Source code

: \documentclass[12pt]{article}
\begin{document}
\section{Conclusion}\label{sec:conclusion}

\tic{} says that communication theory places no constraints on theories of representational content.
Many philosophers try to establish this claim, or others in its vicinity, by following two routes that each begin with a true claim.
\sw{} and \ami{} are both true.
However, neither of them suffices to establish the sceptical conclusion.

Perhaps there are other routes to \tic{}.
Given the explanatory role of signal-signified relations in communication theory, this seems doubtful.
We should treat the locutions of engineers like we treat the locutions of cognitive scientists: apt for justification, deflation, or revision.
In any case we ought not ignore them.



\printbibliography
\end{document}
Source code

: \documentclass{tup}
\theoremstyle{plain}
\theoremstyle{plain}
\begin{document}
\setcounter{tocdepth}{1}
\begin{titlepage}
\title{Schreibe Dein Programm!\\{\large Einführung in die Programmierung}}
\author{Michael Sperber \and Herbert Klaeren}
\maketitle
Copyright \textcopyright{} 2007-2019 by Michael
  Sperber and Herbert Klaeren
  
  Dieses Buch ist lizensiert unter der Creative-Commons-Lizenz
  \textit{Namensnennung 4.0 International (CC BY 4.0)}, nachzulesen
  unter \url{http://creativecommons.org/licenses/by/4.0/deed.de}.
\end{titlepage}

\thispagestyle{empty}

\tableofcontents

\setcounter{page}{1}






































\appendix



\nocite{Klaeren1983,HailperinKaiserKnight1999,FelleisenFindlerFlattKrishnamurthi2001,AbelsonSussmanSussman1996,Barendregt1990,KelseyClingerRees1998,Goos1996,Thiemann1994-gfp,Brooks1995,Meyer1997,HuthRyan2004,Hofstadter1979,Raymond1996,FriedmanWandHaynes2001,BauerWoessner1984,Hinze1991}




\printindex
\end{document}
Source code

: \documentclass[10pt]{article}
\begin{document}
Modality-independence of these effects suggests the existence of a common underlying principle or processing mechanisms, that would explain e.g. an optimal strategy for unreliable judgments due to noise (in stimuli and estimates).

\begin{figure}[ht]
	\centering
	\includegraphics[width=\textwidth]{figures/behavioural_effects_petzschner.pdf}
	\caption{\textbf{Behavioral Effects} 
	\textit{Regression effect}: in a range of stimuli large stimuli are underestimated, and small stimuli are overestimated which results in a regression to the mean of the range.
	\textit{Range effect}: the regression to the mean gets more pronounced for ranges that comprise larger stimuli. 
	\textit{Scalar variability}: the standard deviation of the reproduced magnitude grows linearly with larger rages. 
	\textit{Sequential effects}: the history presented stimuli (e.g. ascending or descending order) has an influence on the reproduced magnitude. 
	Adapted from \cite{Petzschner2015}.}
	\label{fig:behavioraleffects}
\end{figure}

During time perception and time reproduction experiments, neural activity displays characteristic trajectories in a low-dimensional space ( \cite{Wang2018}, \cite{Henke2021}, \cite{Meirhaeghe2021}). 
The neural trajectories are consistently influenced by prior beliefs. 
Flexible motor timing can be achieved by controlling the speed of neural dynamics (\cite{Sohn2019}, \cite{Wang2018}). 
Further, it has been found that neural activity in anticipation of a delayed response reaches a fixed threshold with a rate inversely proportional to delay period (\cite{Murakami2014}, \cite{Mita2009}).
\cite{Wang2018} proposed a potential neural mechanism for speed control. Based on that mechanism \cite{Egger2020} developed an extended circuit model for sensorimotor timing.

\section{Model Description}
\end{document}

Try it »
A faithful copy of the lines from the line containing "comprise larger stimuli." to the end of the data should be set down, both ends included, and nothing more.

Solution for this problem »
	\textit{Range effect}: the regression to the mean gets more pronounced for ranges that comprise larger stimuli. 
	\textit{Scalar variability}: the standard deviation of the reproduced magnitude grows linearly with larger rages. 
	\textit{Sequential effects}: the history presented stimuli (e.g. ascending or descending order) has an influence on the reproduced magnitude. 
	Adapted from \cite{Petzschner2015}.}
	\label{fig:behavioraleffects}
\end{figure}

During time perception and time reproduction experiments, neural activity displays characteristic trajectories in a low-dimensional space ( \cite{Wang2018}, \cite{Henke2021}, \cite{Meirhaeghe2021}). 
The neural trajectories are consistently influenced by prior beliefs. 
Flexible motor timing can be achieved by controlling the speed of neural dynamics (\cite{Sohn2019}, \cite{Wang2018}). 
Further, it has been found that neural activity in anticipation of a delayed response reaches a fixed threshold with a rate inversely proportional to delay period (\cite{Murakami2014}, \cite{Mita2009}).
\cite{Wang2018} proposed a potential neural mechanism for speed control. Based on that mechanism \cite{Egger2020} developed an extended circuit model for sensorimotor timing.

\section{Model Description}
\end{document}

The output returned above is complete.